If Boehner enforces the "Hastert rule" -- a misnomer given that Republican speakers' practice of requiring the support of the majority of their members to put up bills for a vote is not an official rule and was started by Newt Gingrich not the eponymous Dennis Hastert -- he would, by definition, prevent the House from working its will. What do I mean by this? A majority can be attained with the support of just 7 percent of House Republicans. That's right. If the Senate bill is put up to a vote, and all 201 Democrats vote in favor, just 17 out of 234 Republican votes would be necessary for comprehensive immigration reform to move on to President Obama's desk and become the law of the land.
It should not be difficult to find 17 Republican members of Congress willing to sign on to some variation of the Senate's bill. After all, the bill won the backing of prominent Republican senators including Marco Rubio, John McCain, and Lindsey Graham and reform is backed by prominent Republicans nationwide ranging from Arnold Schwarzenegger to Jeb Bush to Condoleezza Rice to Grover Norquist. Republicans face pressure from the business community, which views immigration reform as an economic imperative and internal pressure to address their perceived antagonism to Latinos, the fastest growing demographic and an important electoral bloc.
Passing the bill would be immensely popular, given that according to a recent Gallup poll, a whopping 86 percent of Americans who identify as Democrats or Republicans support immigration reform with a pathway to citizenship, not to mention an ever higher 88 percent of independents. Yet, Boehner's enforcement of the Hastert rule would necessitate that 117 Republicans support a comprehensive immigration bill -- a much more challenging proposition considering the number of Tea Party members and Republicans fearing primary challenges from the right.
Speaker Boehner knows that the majority of representatives and the American people alike support comprehensive immigration reform. He has the power to facilitate the passage of a bill in his chamber that moves 12 million people out of a legal limbo, helps American businesses prosper with the talent they need, creates jobs for American citizens and ensures that our border is better secured. Yet, the Speaker clearly fears for his job security, after facing backlash from Republicans after abandoning the Hastert rule to avert the fiscal cliff and being threatened with ouster if he breaks the Hastert rule again on an immigration bill.
Boehner needs to realize that, at the end of the day, there are more important things than holding the speaker's gavel.
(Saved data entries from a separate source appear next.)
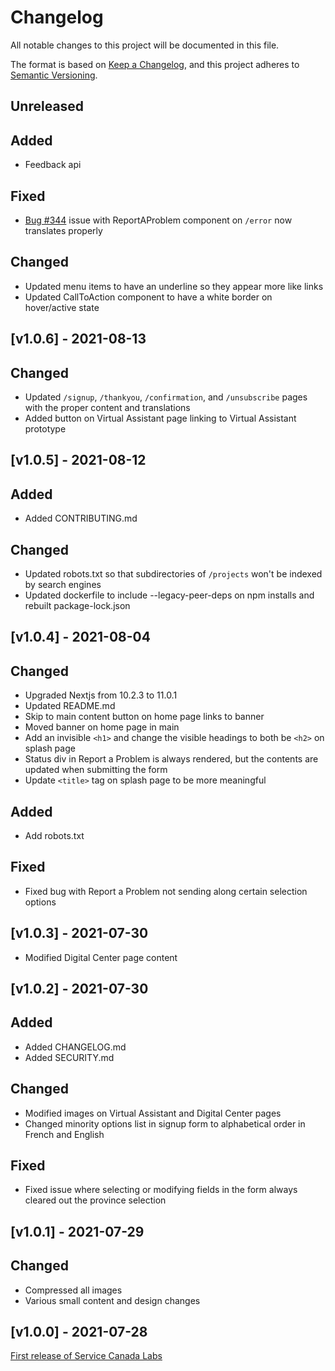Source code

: # Changelog

All notable changes to this project will be documented in this file.

The format is based on [Keep a Changelog](https://keepachangelog.com/en/1.0.0/), and this project adheres
to [Semantic Versioning](https://semver.org/spec/v2.0.0.html).

## Unreleased

## Added

- Feedback api

## Fixed

- [Bug #344](https://github.com/DTS-STN/Alpha-Site/issues/344) issue with ReportAProblem component on `/error` now
  translates properly

## Changed

- Updated menu items to have an underline so they appear more like links
- Updated CallToAction component to have a white border on hover/active state

## [v1.0.6] - 2021-08-13

## Changed

- Updated `/signup`, `/thankyou`, `/confirmation`, and `/unsubscribe` pages with the proper content and translations
- Added button on Virtual Assistant page linking to Virtual Assistant prototype

## [v1.0.5] - 2021-08-12

## Added

- Added CONTRIBUTING.md

## Changed

- Updated robots.txt so that subdirectories of `/projects` won't be indexed by search engines
- Updated dockerfile to include --legacy-peer-deps on npm installs and rebuilt package-lock.json

## [v1.0.4] - 2021-08-04

## Changed

- Upgraded Nextjs from 10.2.3 to 11.0.1
- Updated README.md
- Skip to main content button on home page links to banner
- Moved banner on home page in main
- Add an invisible `<h1>` and change the visible headings to both be `<h2>` on splash page
- Status div in Report a Problem is always rendered, but the contents are updated when submitting the form
- Update `<title>` tag on splash page to be more meaningful

## Added

- Add robots.txt

## Fixed

- Fixed bug with Report a Problem not sending along certain selection options

## [v1.0.3] - 2021-07-30

- Modified Digital Center page content

## [v1.0.2] - 2021-07-30

## Added

- Added CHANGELOG.md
- Added SECURITY.md

## Changed

- Modified images on Virtual Assistant and Digital Center pages
- Changed minority options list in signup form to alphabetical order in French and English

## Fixed

- Fixed issue where selecting or modifying fields in the form always cleared out the province selection

## [v1.0.1] - 2021-07-29

## Changed

- Compressed all images
- Various small content and design changes

## [v1.0.0] - 2021-07-28

[First release of Service Canada Labs](https://github.com/DTS-STN/Alpha-Site/releases/tag/v1.0.0)
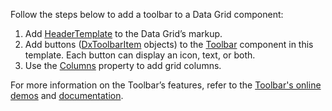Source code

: Follow the steps below to add a toolbar to a Data Grid component:

1.  Add [HeaderTemplate](https://docs.devexpress.com/Blazor/DevExpress.Blazor.DxDataGrid-1.HeaderTemplate) to the Data Grid’s markup.
2.  Add buttons ([DxToolbarItem](https://docs.devexpress.com/Blazor/DevExpress.Blazor.DxToolbarItem) objects) to the [Toolbar](https://docs.devexpress.com/Blazor/DevExpress.Blazor.DxToolbar) component in this template. Each button can display an icon, text, or both.
3.  Use the [Columns](https://docs.devexpress.com/Blazor/DevExpress.Blazor.DxDataGrid-1.Columns) property to add grid columns.

For more information on the Toolbar’s features, refer to the [Toolbar's online demos](Toolbar#Overview) and [documentation](https://docs.devexpress.com/Blazor/DevExpress.Blazor.DxToolbar).

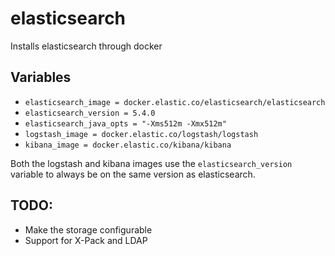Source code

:# elasticsearch

Installs elasticsearch through docker

## Variables

* `elasticsearch_image = docker.elastic.co/elasticsearch/elasticsearch`
* `elasticsearch_version = 5.4.0`
* `elasticsearch_java_opts = "-Xms512m -Xmx512m"`
* `logstash_image = docker.elastic.co/logstash/logstash`
* `kibana_image = docker.elastic.co/kibana/kibana`

Both the logstash and kibana images use the `elasticsearch_version` variable
to always be on the same version as elasticsearch.

## TODO:

* Make the storage configurable
* Support for X-Pack and LDAP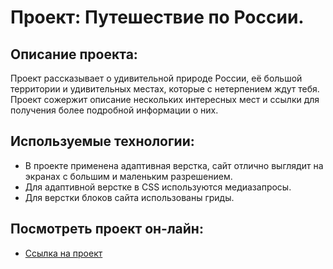# **Проект: Путешествие по России.**

## **Описание проекта:**
Проект рассказывает о удивительной природе России, её большой территории и удивительных местах, которые с нетерпением ждут тебя. Проект сожержит описание нескольких интересных мест и ссылки для получения более подробной информации о них.

## **Используемые технологии:**
* В проекте применена адаптивная верстка, сайт отлично выглядит на экранах с большим и маленьким разрешением.
* Для адаптивной верстке в CSS используются медиазапросы.
* Для верстки блоков сайта использованы гриды.

## **Посмотреть проект он-лайн:**
* [Ссылка на проект](https://www.figma.com/file/5S2WSbEFL6awjVWJ0NWL8Q/Sprint-3_-Russia-_-desktop-mobile?node-id=28503%3A0)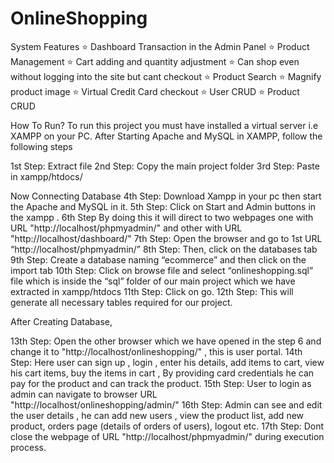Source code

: # OnlineShopping

System Features
⭐️ Dashboard Transaction in the Admin Panel
⭐️ Product Management
⭐️ Cart adding and quantity adjustment
⭐️ Can shop even without logging into the site but cant checkout
⭐️ Product Search
⭐️ Magnify product image
⭐️ Virtual Credit Card checkout
⭐️ User CRUD
⭐️ Product CRUD

How To Run?
To run this project you must have installed a virtual server i.e XAMPP on your PC. After Starting Apache and MySQL in XAMPP, follow the following steps

1st Step: Extract file
2nd Step: Copy the main project folder
3rd Step: Paste in xampp/htdocs/

Now Connecting Database
4th Step: Download Xampp in your pc then start the Apache and MySQL in it.
5th Step: Click on Start and Admin buttons in the xampp .
6th Step  By doing this it will direct to two webpages one with URL "http://localhost/phpmyadmin/" and other with URL "http://localhost/dashboard/"
7th Step: Open the browser and go to 1st URL “http://localhost/phpmyadmin/”
8th Step: Then, click on the databases tab
9th Step: Create a database naming “ecommerce” and then click on the import tab
10th Step: Click on browse file and select “onlineshopping.sql” file which is inside the “sql” folder of our main project which we have extracted in xampp/htdocs
11th Step: Click on go.
12th Step: This will generate all necessary tables required for our project.

After Creating Database,

13th Step: Open the other browser which we have opened in the step 6 and change it to "http://localhost/onlineshopping/" , this is user portal.
14th Step: Here user can sign up , login , enter his details, add items to cart, view his cart items, buy the items in cart , By providing card credentials he can pay for the product and can track the product.
15th Step: User to login as admin can navigate to browser URL "http://localhost/onlineshopping/admin/"
16th Step: Admin can see and edit the user details , he can add new users , view the product list, add new product, orders page (details of orders of users), logout etc.
17th Step: Dont close the webpage of URL "http://localhost/phpmyadmin/" during execution process.




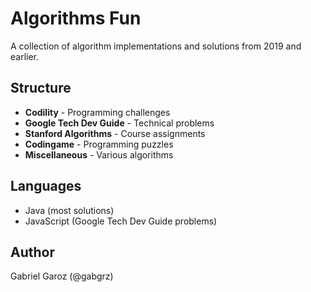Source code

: # Algorithms Fun

A collection of algorithm implementations and solutions from 2019 and earlier.

## Structure

- **Codility** - Programming challenges
- **Google Tech Dev Guide** - Technical problems
- **Stanford Algorithms** - Course assignments
- **Codingame** - Programming puzzles
- **Miscellaneous** - Various algorithms

## Languages

- Java (most solutions)
- JavaScript (Google Tech Dev Guide problems)

## Author

Gabriel Garoz (@gabgrz)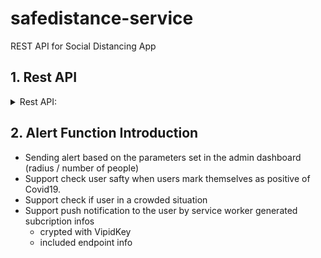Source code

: # safedistance-service
REST API for Social Distancing App


## 1. Rest API 

<details>
<summary>Rest API:</summary>

### AppSessions
#### GET /appSessios
Support search with query, reture appSession
#### POST /appSessions
Create an appSession for an anonymous user
#### PUT /appSessions/:id
Update an appSession status by appSession ID

### Locations
#### GET /locations
Support search with query, return locations
#### POST /appSession/:id/locations
Store a new location for an appSession finded by id
#### GET /appSessions/:id/locations
Find all locations of an appSession finded by id
#### GET /locations/:lastModified
Find locations of a time range

### LocationStats
#### GET /locationStats/:interval
Get locationStatus by interval

### Reports
#### GET /reports
Find all reports
#### POST /reports
Create a new reports for appSession 
#### GET /appSessions/:id/reports
Find reports of an appSession finded by id
#### PUT /appSessions/:id/reports
Update report of an appSession finded by id

### Admin
#### GET /admins
List all admins
#### POST /admins
Create new admin
#### GET /admins/:id
Find an admin by id
#### PUT /admins/:id
Update an admin by id
#### /login
support admin login

### AppSettings
#### GET /appSettings
Get the current setting
#### POST /appSettings
Create new setting
#### PUT appSettings/:id
Updated appSettings
</details>


## 2. Alert Function Introduction
- Sending alert based on the parameters set in the admin dashboard (radius / number of people)
- Support check user safty when users mark themselves as positive of Covid19.
- Support check if user in a crowded situation
- Support push notification to the user by service worker generated subcription infos 
    - crypted with VipidKey 
    - included endpoint info 

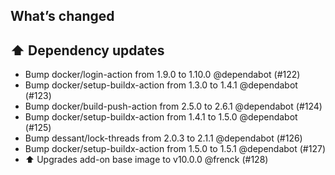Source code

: ## What’s changed

## ⬆️ Dependency updates

- Bump docker/login-action from 1.9.0 to 1.10.0 @dependabot (#122)
- Bump docker/setup-buildx-action from 1.3.0 to 1.4.1 @dependabot (#123)
- Bump docker/build-push-action from 2.5.0 to 2.6.1 @dependabot (#124)
- Bump docker/setup-buildx-action from 1.4.1 to 1.5.0 @dependabot (#125)
- Bump dessant/lock-threads from 2.0.3 to 2.1.1 @dependabot (#126)
- Bump docker/setup-buildx-action from 1.5.0 to 1.5.1 @dependabot (#127)
- ⬆️ Upgrades add-on base image to v10.0.0 @frenck (#128)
Chief among them are letting the democratic process work its course and fixing a broken immigration system. Boehner's speakership has been characterized by every synonym for weak and ineffectual. As last week's farm bill fiasco showed, Boehner even faces great difficulty controlling his own Republican caucus. At best, it is hard to imagine Boehner retaining the speakership for more than a few years.
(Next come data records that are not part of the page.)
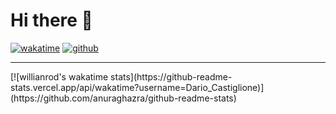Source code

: 
# Hi there 👋

[![wakatime](https://wakatime.com/badge/user/5b096241-36b4-47ff-a46f-4c9e55d7800c.svg)](https://wakatime.com/@5b096241-36b4-47ff-a46f-4c9e55d7800c)
[![github](https://img.shields.io/github/followers/Dario-Castiglione?logo=github&style=plastic)](https://github.com/Dario-Castiglione?tab=followers)



<hr>
[![willianrod's wakatime stats](https://github-readme-stats.vercel.app/api/wakatime?username=Dario_Castiglione)](https://github.com/anuraghazra/github-readme-stats)
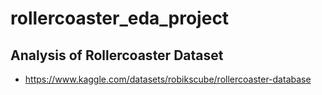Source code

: # rollercoaster_eda_project
## Analysis of Rollercoaster Dataset
- https://www.kaggle.com/datasets/robikscube/rollercoaster-database
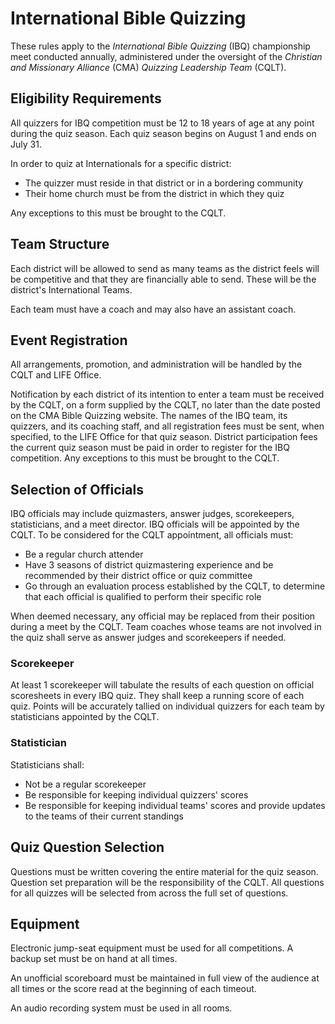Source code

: # International Bible Quizzing

These rules apply to the *International Bible Quizzing* (IBQ) championship meet conducted annually, administered under the oversight of the *Christian and Missionary Alliance* (CMA) *Quizzing Leadership Team* (CQLT).

## Eligibility Requirements

All quizzers for IBQ competition must be 12 to 18 years of age at any point during the quiz season. Each quiz season begins on August 1 and ends on July 31.

In order to quiz at Internationals for a specific district:

- The quizzer must reside in that district or in a bordering community
- Their home church must be from the district in which they quiz

Any exceptions to this must be brought to the CQLT.

## Team Structure

Each district will be allowed to send as many teams as the district feels will be competitive and that they are financially able to send. These will be the district's International Teams.

Each team must have a coach and may also have an assistant coach.

## Event Registration

All arrangements, promotion, and administration will be handled by the CQLT and LIFE Office.

Notification by each district of its intention to enter a team must be received by the CQLT, on a form supplied by the CQLT, no later than the date posted on the CMA Bible Quizzing website. The names of the IBQ team, its quizzers, and its coaching staff, and all registration fees must be sent, when specified, to the LIFE Office for that quiz season. District participation fees the current quiz season must be paid in order to register for the IBQ competition. Any exceptions to this must be brought to the CQLT.

## Selection of Officials

IBQ officials may include quizmasters, answer judges, scorekeepers, statisticians, and a meet director. IBQ officials will be appointed by the CQLT. To be considered for the CQLT appointment, all officials must:

- Be a regular church attender
- Have 3 seasons of district quizmastering experience and be recommended by their district office or quiz committee
- Go through an evaluation process established by the CQLT, to determine that each official is qualified to perform their specific role

When deemed necessary, any official may be replaced from their position during a meet by the CQLT. Team coaches whose teams are not involved in the quiz shall serve as answer judges and scorekeepers if needed.

### Scorekeeper

At least 1 scorekeeper will tabulate the results of each question on official scoresheets in every IBQ quiz. They shall keep a running score of each quiz. Points will be accurately tallied on individual quizzers for each team by statisticians appointed by the CQLT.

### Statistician

Statisticians shall:

- Not be a regular scorekeeper
- Be responsible for keeping individual quizzers' scores
- Be responsible for keeping individual teams' scores and provide updates to the teams of their current standings

## Quiz Question Selection

Questions must be written covering the entire material for the quiz season. Question set preparation will be the responsibility of the CQLT. All questions for all quizzes will be selected from across the full set of questions.

## Equipment

Electronic jump-seat equipment must be used for all competitions. A backup set must be on hand at all times.

An unofficial scoreboard must be maintained in full view of the audience at all times or the score read at the beginning of each timeout.

An audio recording system must be used in all rooms.
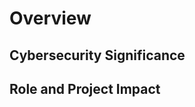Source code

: # Overview

## Cybersecurity Significance

<!--
Emphasize the strategic importance of cybersecurity in addressing the business implications of emerging technologies like cloud computing, IoT and AI. 

Highlight how these technologies, while enhancing capabilities, also introduce new vulnerabilities
-->

## Role and Project Impact

<!--
Outline your responsibilities in managing network security and describe this project's alignment with your professional growth. 

Stress the importance of enhancing security to prevent cyber threats and maintain organizational integrity.
-->
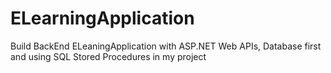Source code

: # ELearningApplication
Build BackEnd ELeaningApplication with ASP.NET Web APIs, Database first and using SQL Stored Procedures in my project
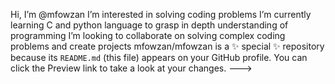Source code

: Hi, I’m @mfowzan
I’m interested in solving coding problems
I’m currently learning C and python language to grasp in depth understanding of programming
I’m looking to collaborate on solving complex coding problems and create projects
mfowzan/mfowzan is a ✨ special ✨ repository because its `README.md` (this file) appears on your GitHub profile.
You can click the Preview link to take a look at your changes.
--->
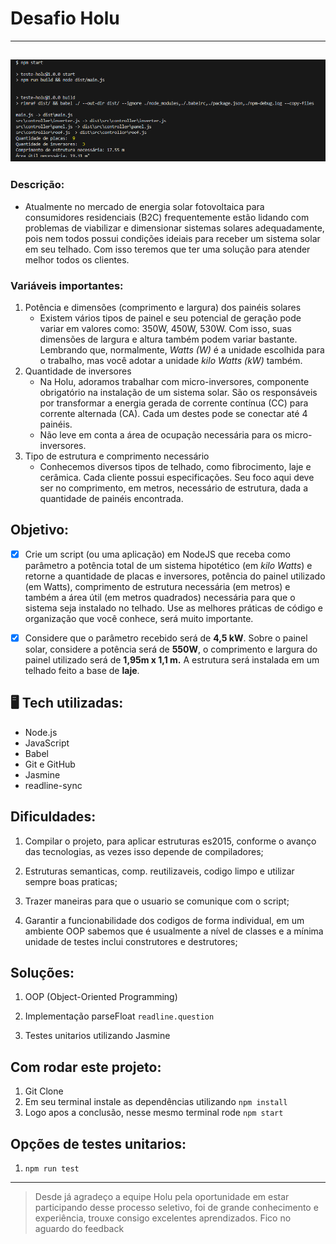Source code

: # Desafio Holu
---
![imagem do terminal](./src/assets/Readme.png)
---
### Descrição:

- Atualmente no mercado de energia solar fotovoltaica para consumidores residenciais (B2C) frequentemente estão lidando com problemas de viabilizar e dimensionar sistemas solares adequadamente, pois nem todos possui condições ideiais para receber um sistema solar em seu telhado. Com isso teremos que ter uma solução para atender melhor todos os clientes. 

### Variáveis importantes: 

1. Potência e dimensões (comprimento e largura) dos painéis solares
    - Existem vários tipos de painel e seu potencial de geração pode variar em valores como: 350W, 450W, 530W. Com isso, suas dimensões de largura e altura também podem variar bastante. Lembrando que, normalmente, *Watts (W)* é a unidade escolhida para o trabalho, mas você adotar a unidade *kilo Watts (kW)* também.
2. Quantidade de inversores
    - Na Holu, adoramos trabalhar com micro-inversores, componente obrigatório na instalação de um sistema solar. São os responsáveis por transformar a energia gerada de corrente contínua (CC) para corrente alternada (CA). Cada um destes pode se conectar até 4 painéis.
    - Não leve em conta a área de ocupação necessária para os micro-inversores.
3. Tipo de estrutura e comprimento necessário
    - Conhecemos diversos tipos de telhado, como fibrocimento, laje e cerâmica. Cada cliente possui especificações. Seu foco aqui deve ser no comprimento, em metros,  necessário de estrutura, dada a quantidade de painéis encontrada. 

## Objetivo: 

- [x] Crie um script (ou uma aplicação) em NodeJS que receba como parâmetro a potência total de um sistema hipotético (em *kilo Watts*) e retorne a quantidade de placas e inversores, potência do painel utilizado (em Watts), comprimento de estrutura necessária (em metros) e também a área útil (em metros quadrados) necessária para que o sistema seja instalado no telhado. Use as melhores práticas de código e organização que você conhece, será muito importante.

- [x] Considere que o parâmetro recebido será de **4,5 kW**. Sobre o painel solar, considere a potência será de **550W**, o comprimento e largura do painel utilizado será de **1,95m x 1,1 m.** A estrutura será instalada em um telhado feito a base de **laje**.


## 🖥 Tech utilizadas: 

- Node.js
- JavaScript
- Babel
- Git e GitHub
- Jasmine
- readline-sync

## Dificuldades:

1. Compilar o projeto, para aplicar estruturas es2015, conforme o avanço das tecnologias, as vezes isso depende de compiladores;

2. Estruturas semanticas, comp. reutilizaveis, codigo limpo e utilizar sempre boas praticas;

3. Trazer maneiras para que o usuario se comunique com o script;

4. Garantir a funcionabilidade dos codigos de forma individual, em um ambiente OOP sabemos que é usualmente a nível de classes e a mínima unidade de testes inclui construtores e destrutores;

## Soluções: 

1. OOP (Object-Oriented Programming)

2. Implementação parseFloat `readline.question`

3. Testes unitarios utilizando Jasmine

## Com rodar este projeto:

1. Git Clone 
2. Em seu terminal instale as dependências utilizando `npm install`
3. Logo apos a conclusão, nesse mesmo terminal rode `npm start`

## Opções de testes unitarios:

1. `npm run test`

---
> Desde já agradeço a equipe Holu pela oportunidade em estar participando desse processo seletivo, foi de grande conhecimento e experiência, trouxe consigo excelentes aprendizados. Fico no aguardo do feedback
So why doesn't Boehner honor his pledge to let Congress "work its will" democratically and put the interests of the American people first? Sure, he'll ruffle some feathers and might even put his job on the line. But, allowing much needed comprehensive immigration reform to pass would be an important, tangible accomplishment for Boehner's legacy amid the obstructionism, partisan wrangling and pettiness (37 ObamaCare repeal votes, anyone?) that have dominated his tenure. And, after 22 years in the House and a notoriously cozy relationship with lobbyists and corporate America, Boehner would surely have his pick of jobs with seven- or eight-figure salaries if he gets shown the door.
If Boehner doesn't budge, there's always the possibility of a discharge petition to force a vote, whether he likes it or not.